» Stored data
────────────────

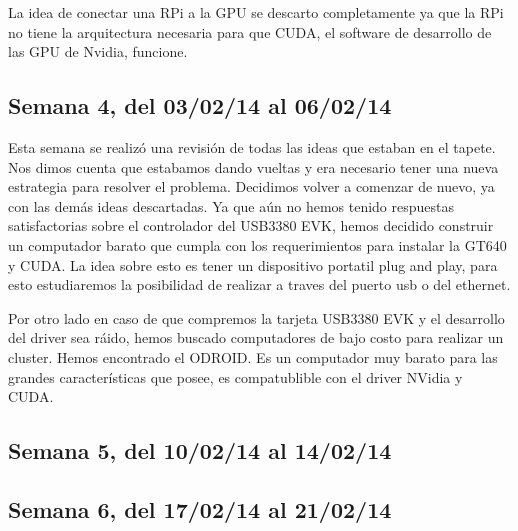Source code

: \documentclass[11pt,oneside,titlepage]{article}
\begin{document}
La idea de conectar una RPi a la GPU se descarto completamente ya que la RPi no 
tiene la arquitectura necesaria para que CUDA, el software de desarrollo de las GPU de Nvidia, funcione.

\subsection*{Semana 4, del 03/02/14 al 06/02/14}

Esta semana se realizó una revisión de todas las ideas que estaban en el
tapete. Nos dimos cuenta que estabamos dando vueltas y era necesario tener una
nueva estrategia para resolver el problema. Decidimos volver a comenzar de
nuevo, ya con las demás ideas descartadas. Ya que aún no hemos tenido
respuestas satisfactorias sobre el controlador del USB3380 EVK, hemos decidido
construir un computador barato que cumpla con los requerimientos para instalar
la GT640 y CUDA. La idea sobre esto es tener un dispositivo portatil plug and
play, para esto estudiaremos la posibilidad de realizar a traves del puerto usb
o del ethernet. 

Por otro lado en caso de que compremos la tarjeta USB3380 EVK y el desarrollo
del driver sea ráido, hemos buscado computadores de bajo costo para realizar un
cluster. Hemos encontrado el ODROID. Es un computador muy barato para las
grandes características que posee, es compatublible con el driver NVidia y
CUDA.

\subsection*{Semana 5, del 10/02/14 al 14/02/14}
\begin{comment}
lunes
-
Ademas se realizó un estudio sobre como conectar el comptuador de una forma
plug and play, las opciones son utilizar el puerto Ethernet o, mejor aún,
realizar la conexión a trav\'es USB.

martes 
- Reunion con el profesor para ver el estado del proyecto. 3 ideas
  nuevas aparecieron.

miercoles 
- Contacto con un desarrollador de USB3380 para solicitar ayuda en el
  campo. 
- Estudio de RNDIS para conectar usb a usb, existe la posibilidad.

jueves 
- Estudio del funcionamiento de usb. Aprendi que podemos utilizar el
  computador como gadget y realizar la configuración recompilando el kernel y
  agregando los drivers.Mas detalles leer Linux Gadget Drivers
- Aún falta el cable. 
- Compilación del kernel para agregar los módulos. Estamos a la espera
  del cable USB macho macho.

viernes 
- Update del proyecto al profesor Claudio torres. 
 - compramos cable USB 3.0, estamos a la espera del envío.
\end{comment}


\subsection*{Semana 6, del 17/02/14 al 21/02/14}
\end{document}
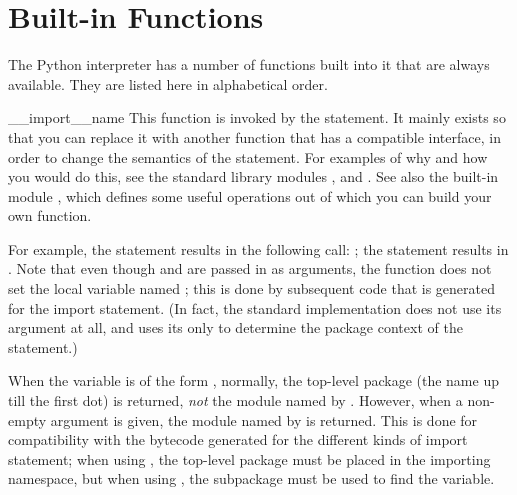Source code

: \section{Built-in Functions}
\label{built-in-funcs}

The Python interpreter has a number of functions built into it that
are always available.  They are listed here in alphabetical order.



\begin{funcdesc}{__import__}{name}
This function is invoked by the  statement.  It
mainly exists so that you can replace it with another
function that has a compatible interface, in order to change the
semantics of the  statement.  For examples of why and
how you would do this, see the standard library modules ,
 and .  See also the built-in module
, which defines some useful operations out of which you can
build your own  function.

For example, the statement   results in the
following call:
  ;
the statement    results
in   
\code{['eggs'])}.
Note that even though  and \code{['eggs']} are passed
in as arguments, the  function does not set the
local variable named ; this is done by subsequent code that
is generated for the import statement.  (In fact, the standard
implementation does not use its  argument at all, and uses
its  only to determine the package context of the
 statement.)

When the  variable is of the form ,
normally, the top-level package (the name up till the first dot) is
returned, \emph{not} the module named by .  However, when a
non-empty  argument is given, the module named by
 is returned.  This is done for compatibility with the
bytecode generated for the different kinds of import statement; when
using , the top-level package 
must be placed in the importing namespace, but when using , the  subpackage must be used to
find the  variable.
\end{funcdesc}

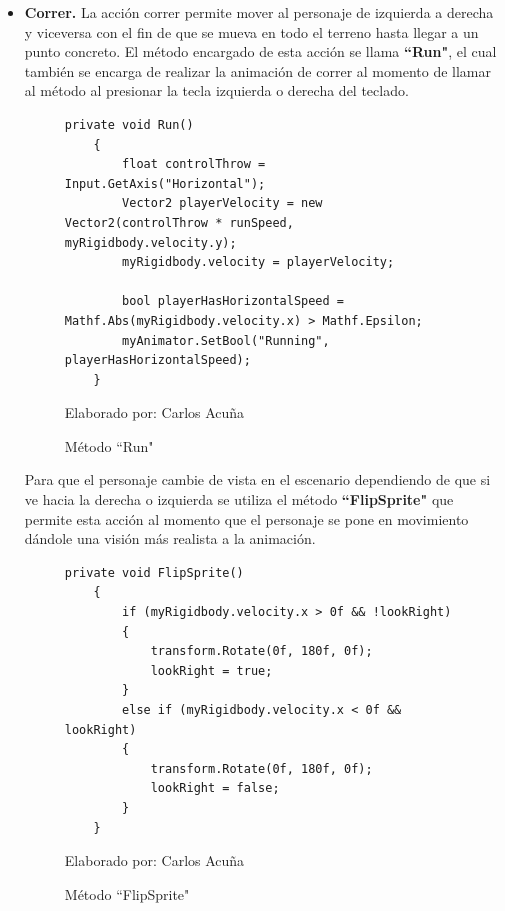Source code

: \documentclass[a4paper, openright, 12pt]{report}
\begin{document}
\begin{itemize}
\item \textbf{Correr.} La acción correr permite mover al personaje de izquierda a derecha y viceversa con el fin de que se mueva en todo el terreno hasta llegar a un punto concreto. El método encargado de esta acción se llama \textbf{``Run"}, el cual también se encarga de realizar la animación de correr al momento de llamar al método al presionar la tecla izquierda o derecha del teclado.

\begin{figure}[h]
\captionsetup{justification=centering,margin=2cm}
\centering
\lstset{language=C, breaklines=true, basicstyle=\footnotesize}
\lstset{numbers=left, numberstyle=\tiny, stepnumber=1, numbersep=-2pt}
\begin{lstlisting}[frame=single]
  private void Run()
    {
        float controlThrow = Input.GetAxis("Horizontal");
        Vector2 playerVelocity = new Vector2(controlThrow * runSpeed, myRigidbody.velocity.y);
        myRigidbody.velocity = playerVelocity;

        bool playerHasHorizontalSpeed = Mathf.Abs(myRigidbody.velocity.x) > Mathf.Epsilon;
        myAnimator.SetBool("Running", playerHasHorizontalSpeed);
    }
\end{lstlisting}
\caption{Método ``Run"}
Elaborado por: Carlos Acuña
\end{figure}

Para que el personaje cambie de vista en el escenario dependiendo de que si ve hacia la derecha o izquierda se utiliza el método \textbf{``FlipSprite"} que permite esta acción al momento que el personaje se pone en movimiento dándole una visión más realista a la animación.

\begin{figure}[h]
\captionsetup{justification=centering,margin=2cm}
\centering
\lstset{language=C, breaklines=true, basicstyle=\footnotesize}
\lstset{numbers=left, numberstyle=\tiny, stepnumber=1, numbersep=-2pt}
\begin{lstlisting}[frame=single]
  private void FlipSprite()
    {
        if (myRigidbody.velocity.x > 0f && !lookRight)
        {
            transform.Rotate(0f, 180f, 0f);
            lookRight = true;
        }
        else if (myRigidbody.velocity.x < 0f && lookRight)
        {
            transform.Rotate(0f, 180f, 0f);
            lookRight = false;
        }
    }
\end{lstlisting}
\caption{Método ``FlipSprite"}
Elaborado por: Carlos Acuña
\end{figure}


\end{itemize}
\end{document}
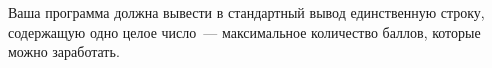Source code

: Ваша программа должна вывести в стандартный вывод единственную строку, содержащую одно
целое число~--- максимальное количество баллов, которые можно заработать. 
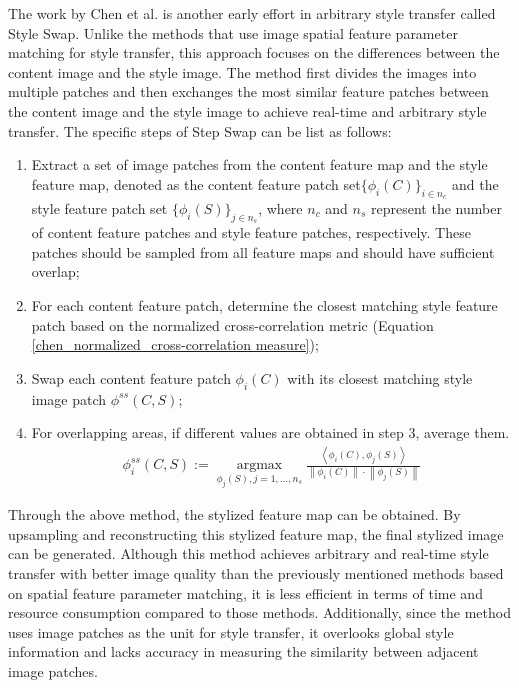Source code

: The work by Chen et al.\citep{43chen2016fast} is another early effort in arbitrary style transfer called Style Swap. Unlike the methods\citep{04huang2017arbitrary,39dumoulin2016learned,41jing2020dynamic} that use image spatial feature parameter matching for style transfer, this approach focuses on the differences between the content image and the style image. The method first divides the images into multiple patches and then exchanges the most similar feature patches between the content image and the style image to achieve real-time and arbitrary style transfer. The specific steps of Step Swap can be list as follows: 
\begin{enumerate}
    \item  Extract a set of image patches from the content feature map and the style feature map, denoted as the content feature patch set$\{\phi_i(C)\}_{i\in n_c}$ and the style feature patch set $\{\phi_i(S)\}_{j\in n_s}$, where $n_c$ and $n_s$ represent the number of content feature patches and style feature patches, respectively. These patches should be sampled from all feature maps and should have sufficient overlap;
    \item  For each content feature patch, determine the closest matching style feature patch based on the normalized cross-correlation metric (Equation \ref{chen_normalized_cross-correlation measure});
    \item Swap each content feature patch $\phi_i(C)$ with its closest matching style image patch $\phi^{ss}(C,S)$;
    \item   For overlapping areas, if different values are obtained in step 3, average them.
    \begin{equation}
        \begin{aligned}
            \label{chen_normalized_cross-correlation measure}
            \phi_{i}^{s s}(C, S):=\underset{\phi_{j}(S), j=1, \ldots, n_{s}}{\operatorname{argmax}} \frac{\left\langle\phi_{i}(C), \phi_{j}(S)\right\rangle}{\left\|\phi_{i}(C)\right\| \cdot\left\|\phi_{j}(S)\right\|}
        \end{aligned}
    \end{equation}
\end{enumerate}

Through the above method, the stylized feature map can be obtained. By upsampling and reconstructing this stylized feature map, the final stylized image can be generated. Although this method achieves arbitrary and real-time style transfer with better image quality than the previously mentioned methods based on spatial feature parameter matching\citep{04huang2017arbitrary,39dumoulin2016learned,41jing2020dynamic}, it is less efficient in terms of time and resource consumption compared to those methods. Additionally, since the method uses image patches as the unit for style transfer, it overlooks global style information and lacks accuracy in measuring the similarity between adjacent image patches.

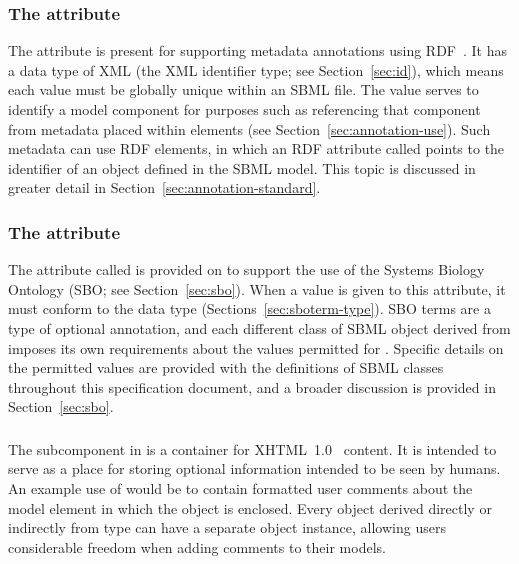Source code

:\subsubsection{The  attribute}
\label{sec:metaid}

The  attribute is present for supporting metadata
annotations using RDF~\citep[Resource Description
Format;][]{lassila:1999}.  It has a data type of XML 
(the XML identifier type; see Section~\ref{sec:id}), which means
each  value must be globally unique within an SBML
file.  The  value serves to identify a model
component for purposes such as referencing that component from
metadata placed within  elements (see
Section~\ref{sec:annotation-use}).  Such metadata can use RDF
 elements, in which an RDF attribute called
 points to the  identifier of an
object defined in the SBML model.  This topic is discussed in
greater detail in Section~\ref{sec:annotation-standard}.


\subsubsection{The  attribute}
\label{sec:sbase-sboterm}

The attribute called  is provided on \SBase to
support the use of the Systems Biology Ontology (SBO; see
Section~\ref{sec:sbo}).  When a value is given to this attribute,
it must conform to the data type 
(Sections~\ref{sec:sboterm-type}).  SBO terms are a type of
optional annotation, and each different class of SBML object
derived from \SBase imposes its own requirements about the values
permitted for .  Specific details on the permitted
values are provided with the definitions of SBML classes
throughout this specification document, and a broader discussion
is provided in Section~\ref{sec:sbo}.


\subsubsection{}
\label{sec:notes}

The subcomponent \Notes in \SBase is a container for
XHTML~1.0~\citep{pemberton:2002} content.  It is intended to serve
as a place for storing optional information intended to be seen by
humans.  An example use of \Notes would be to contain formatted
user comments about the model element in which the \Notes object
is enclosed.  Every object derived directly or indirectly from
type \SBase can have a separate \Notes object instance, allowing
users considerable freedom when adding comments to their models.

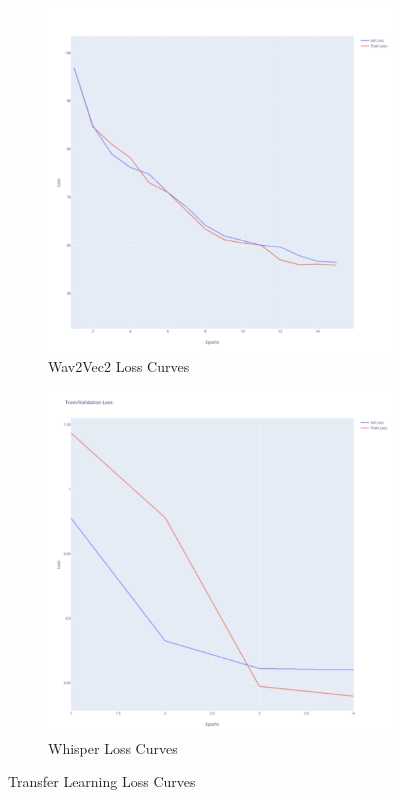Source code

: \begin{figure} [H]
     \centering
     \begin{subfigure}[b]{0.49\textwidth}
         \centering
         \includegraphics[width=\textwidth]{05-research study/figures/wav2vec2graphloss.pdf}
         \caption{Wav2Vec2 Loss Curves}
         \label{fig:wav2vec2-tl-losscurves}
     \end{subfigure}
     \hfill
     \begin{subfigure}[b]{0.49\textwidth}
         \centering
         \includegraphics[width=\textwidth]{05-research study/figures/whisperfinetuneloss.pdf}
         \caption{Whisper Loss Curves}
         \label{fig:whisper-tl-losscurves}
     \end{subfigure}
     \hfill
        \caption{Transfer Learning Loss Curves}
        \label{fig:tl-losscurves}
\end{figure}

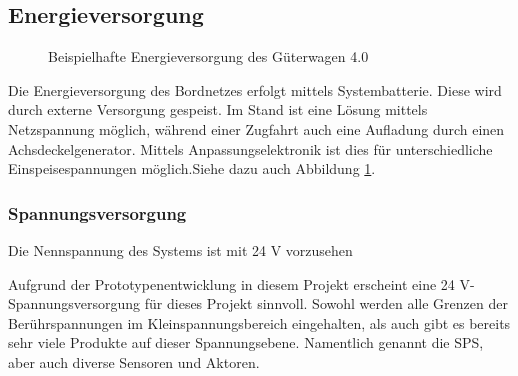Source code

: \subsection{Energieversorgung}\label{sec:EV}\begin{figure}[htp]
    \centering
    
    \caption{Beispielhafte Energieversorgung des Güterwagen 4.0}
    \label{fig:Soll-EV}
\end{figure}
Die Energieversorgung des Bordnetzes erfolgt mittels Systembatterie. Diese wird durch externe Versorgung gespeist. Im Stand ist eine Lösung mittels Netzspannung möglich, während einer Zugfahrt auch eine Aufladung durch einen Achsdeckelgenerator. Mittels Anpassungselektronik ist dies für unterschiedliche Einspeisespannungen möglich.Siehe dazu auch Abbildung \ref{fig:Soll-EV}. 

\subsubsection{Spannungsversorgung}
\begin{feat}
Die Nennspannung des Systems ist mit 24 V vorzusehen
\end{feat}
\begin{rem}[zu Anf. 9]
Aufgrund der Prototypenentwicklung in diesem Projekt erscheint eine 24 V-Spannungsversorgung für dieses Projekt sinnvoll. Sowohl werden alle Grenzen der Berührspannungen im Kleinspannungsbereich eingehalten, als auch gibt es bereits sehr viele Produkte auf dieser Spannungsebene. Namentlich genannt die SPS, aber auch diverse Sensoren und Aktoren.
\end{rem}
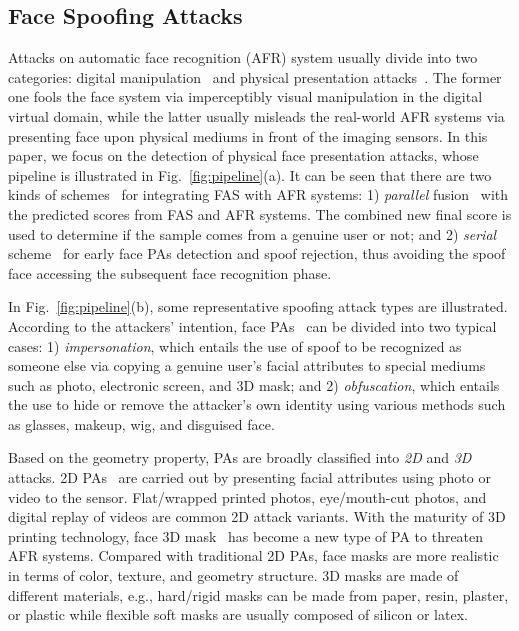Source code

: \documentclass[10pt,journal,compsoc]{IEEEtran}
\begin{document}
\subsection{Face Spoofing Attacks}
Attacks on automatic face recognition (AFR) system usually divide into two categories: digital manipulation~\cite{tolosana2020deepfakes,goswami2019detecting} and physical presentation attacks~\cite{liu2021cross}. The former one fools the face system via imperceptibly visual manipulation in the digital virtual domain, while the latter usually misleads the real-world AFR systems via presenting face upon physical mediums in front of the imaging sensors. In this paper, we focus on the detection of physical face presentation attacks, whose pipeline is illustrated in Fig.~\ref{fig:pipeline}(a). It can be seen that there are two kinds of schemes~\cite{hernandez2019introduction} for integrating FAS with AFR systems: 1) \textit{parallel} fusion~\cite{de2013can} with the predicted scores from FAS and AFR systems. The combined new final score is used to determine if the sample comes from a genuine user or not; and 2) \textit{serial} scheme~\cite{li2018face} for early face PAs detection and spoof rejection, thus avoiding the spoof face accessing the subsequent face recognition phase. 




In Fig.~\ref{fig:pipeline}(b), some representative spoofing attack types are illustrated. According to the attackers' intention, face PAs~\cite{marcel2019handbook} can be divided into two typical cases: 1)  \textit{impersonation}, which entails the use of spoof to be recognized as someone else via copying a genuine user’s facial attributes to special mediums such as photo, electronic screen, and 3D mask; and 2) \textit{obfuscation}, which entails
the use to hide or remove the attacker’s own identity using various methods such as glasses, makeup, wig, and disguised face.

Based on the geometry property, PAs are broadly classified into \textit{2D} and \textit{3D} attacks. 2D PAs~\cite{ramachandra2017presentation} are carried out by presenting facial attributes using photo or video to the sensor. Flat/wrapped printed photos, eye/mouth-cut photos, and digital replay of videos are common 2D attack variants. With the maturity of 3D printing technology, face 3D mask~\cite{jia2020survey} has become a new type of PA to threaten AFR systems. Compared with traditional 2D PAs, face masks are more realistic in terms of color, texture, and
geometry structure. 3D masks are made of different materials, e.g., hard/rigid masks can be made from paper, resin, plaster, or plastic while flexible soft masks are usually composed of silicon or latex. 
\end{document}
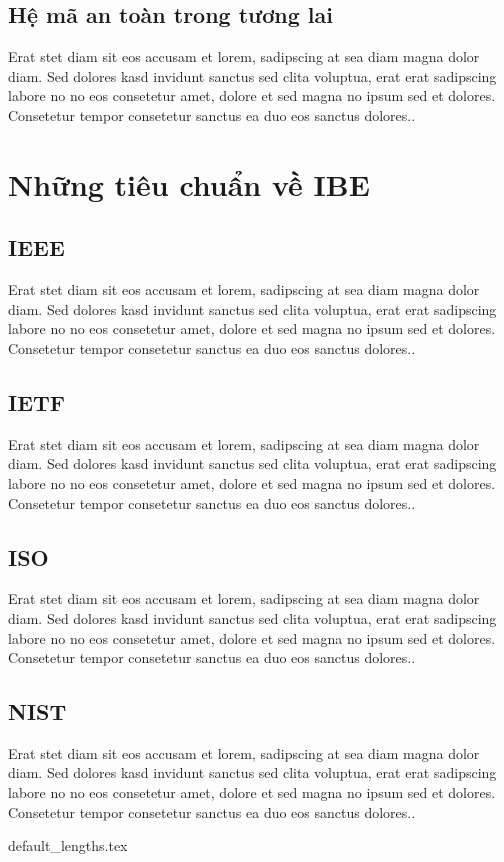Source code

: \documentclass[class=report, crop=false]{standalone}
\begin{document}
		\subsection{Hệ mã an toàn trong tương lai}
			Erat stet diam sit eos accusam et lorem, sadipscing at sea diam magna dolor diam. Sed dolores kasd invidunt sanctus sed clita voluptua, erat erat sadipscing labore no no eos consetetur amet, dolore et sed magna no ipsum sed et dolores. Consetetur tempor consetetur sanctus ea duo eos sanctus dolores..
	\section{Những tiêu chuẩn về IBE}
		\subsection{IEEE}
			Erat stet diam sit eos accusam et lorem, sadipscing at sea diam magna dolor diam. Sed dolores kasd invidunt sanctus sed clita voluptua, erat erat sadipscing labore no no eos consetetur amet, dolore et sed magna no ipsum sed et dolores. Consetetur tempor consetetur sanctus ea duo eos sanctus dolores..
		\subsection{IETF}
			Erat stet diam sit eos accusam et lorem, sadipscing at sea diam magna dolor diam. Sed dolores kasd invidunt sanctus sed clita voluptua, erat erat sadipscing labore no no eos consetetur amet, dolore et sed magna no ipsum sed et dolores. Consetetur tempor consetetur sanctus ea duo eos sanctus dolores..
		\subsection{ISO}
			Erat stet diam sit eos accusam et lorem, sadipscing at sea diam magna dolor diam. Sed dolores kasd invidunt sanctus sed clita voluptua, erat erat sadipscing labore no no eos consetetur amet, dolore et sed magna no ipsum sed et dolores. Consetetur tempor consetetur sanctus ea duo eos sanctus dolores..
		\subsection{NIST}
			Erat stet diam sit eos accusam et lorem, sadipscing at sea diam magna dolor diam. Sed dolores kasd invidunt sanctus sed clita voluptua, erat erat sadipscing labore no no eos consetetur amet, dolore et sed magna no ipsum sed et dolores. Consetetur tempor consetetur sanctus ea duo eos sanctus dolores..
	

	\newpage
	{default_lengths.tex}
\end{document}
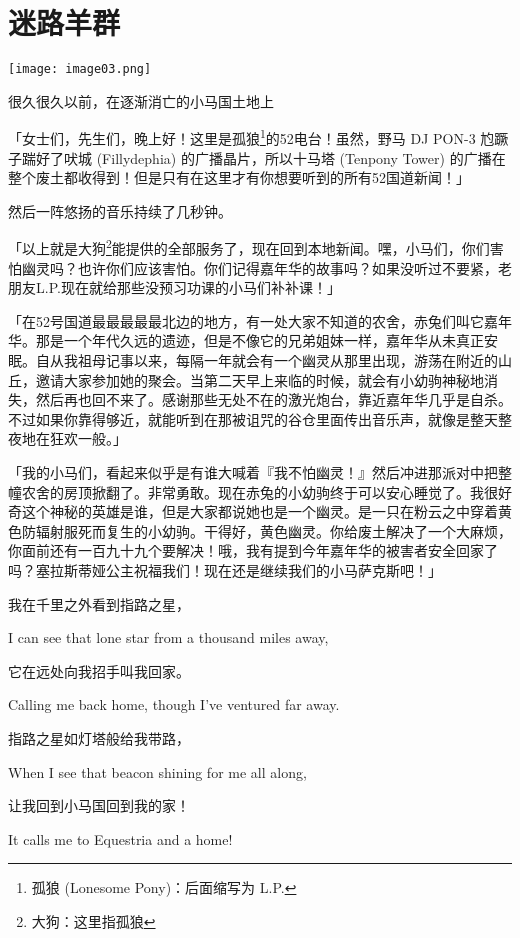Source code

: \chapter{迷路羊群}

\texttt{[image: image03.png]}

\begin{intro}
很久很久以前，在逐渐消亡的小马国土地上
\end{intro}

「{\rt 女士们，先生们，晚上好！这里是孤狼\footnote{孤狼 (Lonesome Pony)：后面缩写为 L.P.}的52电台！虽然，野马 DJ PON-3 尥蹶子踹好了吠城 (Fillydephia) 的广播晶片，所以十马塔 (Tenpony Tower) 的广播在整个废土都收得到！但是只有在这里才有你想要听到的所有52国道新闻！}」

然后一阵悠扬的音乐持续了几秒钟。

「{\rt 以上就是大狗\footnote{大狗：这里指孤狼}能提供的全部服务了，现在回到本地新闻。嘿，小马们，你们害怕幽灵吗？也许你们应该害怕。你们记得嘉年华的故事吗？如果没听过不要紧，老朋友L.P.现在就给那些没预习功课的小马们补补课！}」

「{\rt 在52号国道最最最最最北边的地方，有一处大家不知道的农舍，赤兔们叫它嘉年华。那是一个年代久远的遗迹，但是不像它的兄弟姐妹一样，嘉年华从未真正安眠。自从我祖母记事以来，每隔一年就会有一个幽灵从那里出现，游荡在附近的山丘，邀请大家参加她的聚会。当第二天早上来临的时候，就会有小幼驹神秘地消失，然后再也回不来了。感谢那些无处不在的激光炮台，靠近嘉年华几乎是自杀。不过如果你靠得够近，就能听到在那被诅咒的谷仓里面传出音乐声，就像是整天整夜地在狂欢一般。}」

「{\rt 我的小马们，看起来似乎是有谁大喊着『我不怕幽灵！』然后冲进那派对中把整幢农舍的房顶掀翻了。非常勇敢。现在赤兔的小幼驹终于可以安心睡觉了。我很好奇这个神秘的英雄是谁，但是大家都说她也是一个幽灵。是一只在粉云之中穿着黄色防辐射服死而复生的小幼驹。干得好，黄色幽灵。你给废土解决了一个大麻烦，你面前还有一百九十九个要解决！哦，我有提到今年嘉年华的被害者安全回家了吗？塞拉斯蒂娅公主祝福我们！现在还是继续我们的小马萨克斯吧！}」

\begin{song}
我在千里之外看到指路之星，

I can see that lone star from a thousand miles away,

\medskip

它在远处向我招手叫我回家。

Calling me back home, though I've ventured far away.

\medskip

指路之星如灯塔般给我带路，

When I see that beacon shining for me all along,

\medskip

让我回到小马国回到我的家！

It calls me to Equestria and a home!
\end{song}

────────────────

» What is expected
Search the material above for "study". Pull out each line where it shows up.

» Output below
         \includegraphics[width=\textwidth]{05-research study/figures/wav2vec2graphloss.pdf}
         \includegraphics[width=\textwidth]{05-research study/figures/whisperfinetuneloss.pdf}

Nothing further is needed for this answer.